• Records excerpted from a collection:
=-=-=

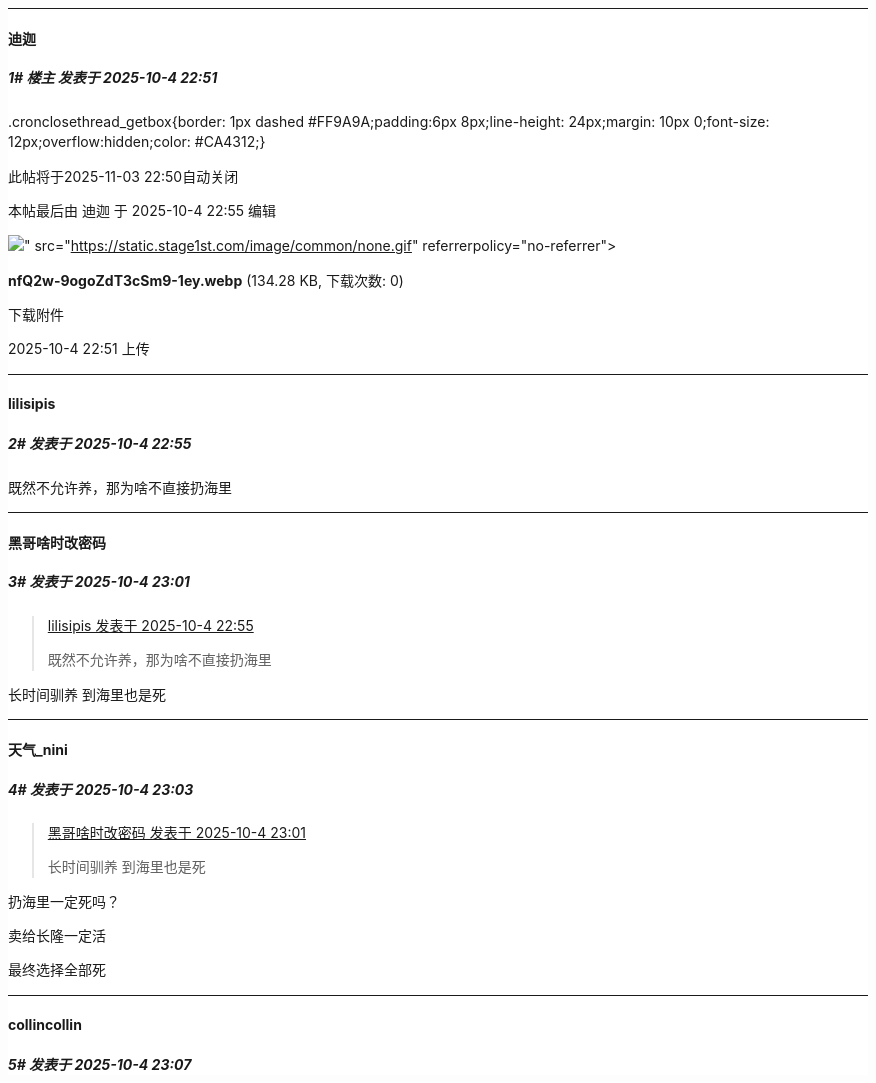 ﻿
*****

####  迪迦  
##### 1#       楼主       发表于 2025-10-4 22:51

.cronclosethread_getbox{border: 1px dashed #FF9A9A;padding:6px 8px;line-height: 24px;margin: 10px 0;font-size: 12px;overflow:hidden;color: #CA4312;}

此帖将于2025-11-03 22:50自动关闭

 本帖最后由 迪迦 于 2025-10-4 22:55 编辑 

<img src="https://img.stage1st.com/forum/202510/04/225114eoaamh77hhfnio0n.webp" referrerpolicy="no-referrer">" src="https://static.stage1st.com/image/common/none.gif" referrerpolicy="no-referrer">

<strong>nfQ2w-9ogoZdT3cSm9-1ey.webp</strong> (134.28 KB, 下载次数: 0)

下载附件

2025-10-4 22:51 上传

*****

####  lilisipis  
##### 2#       发表于 2025-10-4 22:55

既然不允许养，那为啥不直接扔海里

*****

####  黑哥啥时改密码  
##### 3#       发表于 2025-10-4 23:01

<blockquote><a href="httphttps://stage1st.com/2b/forum.php?mod=redirect&amp;goto=findpost&amp;pid=68528173&amp;ptid=2263677" target="_blank">lilisipis 发表于 2025-10-4 22:55</a>

既然不允许养，那为啥不直接扔海里</blockquote>
长时间驯养 到海里也是死

*****

####  天气_nini  
##### 4#       发表于 2025-10-4 23:03

<blockquote><a href="httphttps://stage1st.com/2b/forum.php?mod=redirect&amp;goto=findpost&amp;pid=68528188&amp;ptid=2263677" target="_blank">黑哥啥时改密码 发表于 2025-10-4 23:01</a>

长时间驯养 到海里也是死</blockquote>
扔海里一定死吗？

卖给长隆一定活

最终选择全部死

*****

####  collincollin  
##### 5#       发表于 2025-10-4 23:07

=-=-=

• WHAT THE TASK ASKS:
Go through the records above, find each line with the string "长时间驯养", and copy it.

• RESULT OF THE EXERCISE:
长时间驯养 到海里也是死
长时间驯养 到海里也是死</blockquote>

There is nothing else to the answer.